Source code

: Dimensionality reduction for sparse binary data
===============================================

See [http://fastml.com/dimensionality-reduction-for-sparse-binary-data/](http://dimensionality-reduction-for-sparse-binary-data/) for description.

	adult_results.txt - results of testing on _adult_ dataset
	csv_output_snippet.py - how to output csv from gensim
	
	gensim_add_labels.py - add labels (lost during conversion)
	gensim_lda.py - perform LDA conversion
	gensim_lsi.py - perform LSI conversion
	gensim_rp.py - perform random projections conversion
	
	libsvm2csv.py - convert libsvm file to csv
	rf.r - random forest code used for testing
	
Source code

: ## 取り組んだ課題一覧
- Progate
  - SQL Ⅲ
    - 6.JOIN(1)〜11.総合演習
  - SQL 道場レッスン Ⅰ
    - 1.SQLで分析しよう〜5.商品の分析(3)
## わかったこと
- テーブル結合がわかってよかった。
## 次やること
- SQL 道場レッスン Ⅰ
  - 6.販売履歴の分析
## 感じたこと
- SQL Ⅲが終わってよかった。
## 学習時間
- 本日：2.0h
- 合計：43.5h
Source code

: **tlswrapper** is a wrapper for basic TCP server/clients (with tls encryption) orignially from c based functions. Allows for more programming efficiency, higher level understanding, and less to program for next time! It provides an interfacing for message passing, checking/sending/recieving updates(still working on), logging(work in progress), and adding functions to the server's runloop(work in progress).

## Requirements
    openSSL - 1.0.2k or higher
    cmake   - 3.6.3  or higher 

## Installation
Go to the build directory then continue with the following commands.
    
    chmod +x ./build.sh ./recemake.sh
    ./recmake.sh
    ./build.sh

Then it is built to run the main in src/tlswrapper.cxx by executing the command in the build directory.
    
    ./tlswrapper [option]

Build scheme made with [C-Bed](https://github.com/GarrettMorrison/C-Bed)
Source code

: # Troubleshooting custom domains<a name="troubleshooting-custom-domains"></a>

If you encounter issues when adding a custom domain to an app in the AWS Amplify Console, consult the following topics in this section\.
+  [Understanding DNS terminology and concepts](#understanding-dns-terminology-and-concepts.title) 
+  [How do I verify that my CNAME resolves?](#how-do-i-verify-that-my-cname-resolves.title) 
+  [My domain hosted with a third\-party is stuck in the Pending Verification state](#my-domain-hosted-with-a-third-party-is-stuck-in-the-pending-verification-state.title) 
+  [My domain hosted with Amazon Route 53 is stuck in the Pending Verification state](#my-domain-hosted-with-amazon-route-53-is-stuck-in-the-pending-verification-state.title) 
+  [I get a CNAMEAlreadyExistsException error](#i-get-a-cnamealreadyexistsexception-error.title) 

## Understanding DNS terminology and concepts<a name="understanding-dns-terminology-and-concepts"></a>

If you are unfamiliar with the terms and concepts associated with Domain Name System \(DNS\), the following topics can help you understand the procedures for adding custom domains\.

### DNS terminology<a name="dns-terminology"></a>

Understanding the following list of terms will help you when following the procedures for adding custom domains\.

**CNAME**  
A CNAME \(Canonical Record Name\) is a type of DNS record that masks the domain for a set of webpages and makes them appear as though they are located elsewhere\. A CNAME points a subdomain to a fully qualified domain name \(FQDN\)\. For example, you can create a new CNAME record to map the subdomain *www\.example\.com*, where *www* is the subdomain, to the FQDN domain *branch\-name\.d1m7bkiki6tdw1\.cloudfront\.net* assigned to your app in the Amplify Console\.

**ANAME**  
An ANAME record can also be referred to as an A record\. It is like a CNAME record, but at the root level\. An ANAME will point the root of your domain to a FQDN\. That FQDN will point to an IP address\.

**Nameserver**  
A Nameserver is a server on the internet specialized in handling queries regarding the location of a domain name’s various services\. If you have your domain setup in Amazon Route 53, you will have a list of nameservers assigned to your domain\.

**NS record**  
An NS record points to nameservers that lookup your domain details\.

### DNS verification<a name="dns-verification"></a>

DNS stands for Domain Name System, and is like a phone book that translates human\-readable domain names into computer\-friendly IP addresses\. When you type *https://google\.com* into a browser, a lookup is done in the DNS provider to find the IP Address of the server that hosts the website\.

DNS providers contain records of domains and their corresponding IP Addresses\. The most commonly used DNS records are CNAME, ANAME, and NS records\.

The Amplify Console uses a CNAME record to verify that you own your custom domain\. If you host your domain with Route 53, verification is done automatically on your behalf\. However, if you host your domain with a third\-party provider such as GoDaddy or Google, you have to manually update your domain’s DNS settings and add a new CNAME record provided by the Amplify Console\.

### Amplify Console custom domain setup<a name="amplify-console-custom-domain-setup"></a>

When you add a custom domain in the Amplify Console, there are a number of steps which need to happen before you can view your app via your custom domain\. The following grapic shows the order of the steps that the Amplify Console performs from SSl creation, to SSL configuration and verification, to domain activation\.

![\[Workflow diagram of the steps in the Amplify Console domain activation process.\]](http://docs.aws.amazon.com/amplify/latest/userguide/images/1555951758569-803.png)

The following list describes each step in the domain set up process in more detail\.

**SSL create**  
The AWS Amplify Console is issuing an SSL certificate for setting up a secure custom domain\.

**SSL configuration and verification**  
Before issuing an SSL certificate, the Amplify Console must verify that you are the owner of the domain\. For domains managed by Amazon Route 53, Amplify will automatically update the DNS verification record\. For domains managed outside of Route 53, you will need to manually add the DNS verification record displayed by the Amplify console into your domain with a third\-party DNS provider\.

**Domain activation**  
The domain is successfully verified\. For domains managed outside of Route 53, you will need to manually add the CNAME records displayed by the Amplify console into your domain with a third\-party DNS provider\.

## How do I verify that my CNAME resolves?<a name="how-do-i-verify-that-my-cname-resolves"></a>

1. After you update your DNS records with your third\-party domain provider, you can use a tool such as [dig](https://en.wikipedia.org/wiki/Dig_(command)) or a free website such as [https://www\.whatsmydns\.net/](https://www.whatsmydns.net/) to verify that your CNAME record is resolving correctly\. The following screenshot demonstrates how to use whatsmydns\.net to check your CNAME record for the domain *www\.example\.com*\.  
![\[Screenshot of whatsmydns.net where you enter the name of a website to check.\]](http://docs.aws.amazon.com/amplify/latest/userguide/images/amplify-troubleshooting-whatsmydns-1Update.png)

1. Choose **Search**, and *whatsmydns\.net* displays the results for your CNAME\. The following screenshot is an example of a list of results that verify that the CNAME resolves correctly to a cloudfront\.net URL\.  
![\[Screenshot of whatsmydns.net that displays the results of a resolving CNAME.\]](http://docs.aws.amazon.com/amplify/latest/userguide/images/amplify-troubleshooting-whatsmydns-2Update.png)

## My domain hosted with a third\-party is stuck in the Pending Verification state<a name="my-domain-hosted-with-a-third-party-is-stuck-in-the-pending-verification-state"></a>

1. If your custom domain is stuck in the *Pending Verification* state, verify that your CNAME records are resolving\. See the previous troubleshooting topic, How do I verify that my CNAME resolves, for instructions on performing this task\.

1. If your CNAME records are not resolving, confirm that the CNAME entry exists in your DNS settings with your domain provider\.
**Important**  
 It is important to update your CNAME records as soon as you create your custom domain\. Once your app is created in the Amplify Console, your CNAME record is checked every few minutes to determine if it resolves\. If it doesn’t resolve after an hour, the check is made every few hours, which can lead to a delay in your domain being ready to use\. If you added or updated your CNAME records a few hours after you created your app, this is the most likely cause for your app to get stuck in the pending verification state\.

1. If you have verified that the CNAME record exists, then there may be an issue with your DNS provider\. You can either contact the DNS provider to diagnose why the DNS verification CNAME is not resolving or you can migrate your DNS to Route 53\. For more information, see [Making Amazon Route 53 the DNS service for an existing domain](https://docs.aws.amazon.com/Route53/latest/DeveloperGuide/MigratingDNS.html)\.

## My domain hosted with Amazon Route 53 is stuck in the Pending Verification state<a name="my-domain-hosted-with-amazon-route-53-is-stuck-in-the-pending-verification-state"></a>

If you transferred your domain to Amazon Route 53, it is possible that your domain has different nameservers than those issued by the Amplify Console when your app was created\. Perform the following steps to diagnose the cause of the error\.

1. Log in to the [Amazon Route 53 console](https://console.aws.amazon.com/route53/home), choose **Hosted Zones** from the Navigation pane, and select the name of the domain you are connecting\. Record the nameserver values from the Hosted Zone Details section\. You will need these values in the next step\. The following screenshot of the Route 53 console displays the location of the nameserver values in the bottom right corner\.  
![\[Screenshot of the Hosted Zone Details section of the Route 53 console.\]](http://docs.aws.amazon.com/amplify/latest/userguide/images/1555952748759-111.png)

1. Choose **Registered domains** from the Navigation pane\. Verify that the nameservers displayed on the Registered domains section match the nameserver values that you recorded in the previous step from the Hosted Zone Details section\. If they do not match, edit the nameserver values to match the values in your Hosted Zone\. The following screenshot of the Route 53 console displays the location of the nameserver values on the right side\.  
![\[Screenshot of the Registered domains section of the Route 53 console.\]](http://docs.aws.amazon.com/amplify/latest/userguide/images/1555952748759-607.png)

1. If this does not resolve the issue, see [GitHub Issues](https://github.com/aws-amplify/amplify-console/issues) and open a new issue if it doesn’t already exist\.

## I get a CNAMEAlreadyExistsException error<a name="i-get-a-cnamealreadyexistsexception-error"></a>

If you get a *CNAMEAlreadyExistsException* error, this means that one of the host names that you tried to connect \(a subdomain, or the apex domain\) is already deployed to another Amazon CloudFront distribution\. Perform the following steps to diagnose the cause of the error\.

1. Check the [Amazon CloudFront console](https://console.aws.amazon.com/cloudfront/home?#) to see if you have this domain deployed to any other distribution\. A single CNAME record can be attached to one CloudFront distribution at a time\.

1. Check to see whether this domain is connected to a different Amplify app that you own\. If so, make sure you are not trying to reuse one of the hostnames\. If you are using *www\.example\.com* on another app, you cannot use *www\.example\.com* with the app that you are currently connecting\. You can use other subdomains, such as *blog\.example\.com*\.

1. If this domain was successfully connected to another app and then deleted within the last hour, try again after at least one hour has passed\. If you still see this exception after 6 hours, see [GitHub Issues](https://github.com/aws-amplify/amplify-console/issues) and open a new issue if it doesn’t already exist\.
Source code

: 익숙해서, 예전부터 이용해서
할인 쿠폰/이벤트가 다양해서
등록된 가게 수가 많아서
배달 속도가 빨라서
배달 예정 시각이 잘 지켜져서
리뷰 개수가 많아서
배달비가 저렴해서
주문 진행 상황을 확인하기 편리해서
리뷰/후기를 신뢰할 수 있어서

> The problem
Look back at the data above. Transcribe exactly the lines starting at the line that contains "An ANAME record" and ending at the line that contains "diagram of the".

> Solution for this problem
An ANAME record can also be referred to as an A record\. It is like a CNAME record, but at the root level\. An ANAME will point the root of your domain to a FQDN\. That FQDN will point to an IP address\.

**Nameserver**  
A Nameserver is a server on the internet specialized in handling queries regarding the location of a domain name’s various services\. If you have your domain setup in Amazon Route 53, you will have a list of nameservers assigned to your domain\.

**NS record**  
An NS record points to nameservers that lookup your domain details\.

### DNS verification<a name="dns-verification"></a>

DNS stands for Domain Name System, and is like a phone book that translates human\-readable domain names into computer\-friendly IP addresses\. When you type *https://google\.com* into a browser, a lookup is done in the DNS provider to find the IP Address of the server that hosts the website\.

DNS providers contain records of domains and their corresponding IP Addresses\. The most commonly used DNS records are CNAME, ANAME, and NS records\.

The Amplify Console uses a CNAME record to verify that you own your custom domain\. If you host your domain with Route 53, verification is done automatically on your behalf\. However, if you host your domain with a third\-party provider such as GoDaddy or Google, you have to manually update your domain’s DNS settings and add a new CNAME record provided by the Amplify Console\.

### Amplify Console custom domain setup<a name="amplify-console-custom-domain-setup"></a>

When you add a custom domain in the Amplify Console, there are a number of steps which need to happen before you can view your app via your custom domain\. The following grapic shows the order of the steps that the Amplify Console performs from SSl creation, to SSL configuration and verification, to domain activation\.

![\[Workflow diagram of the steps in the Amplify Console domain activation process.\]](http://docs.aws.amazon.com/amplify/latest/userguide/images/1555951758569-803.png)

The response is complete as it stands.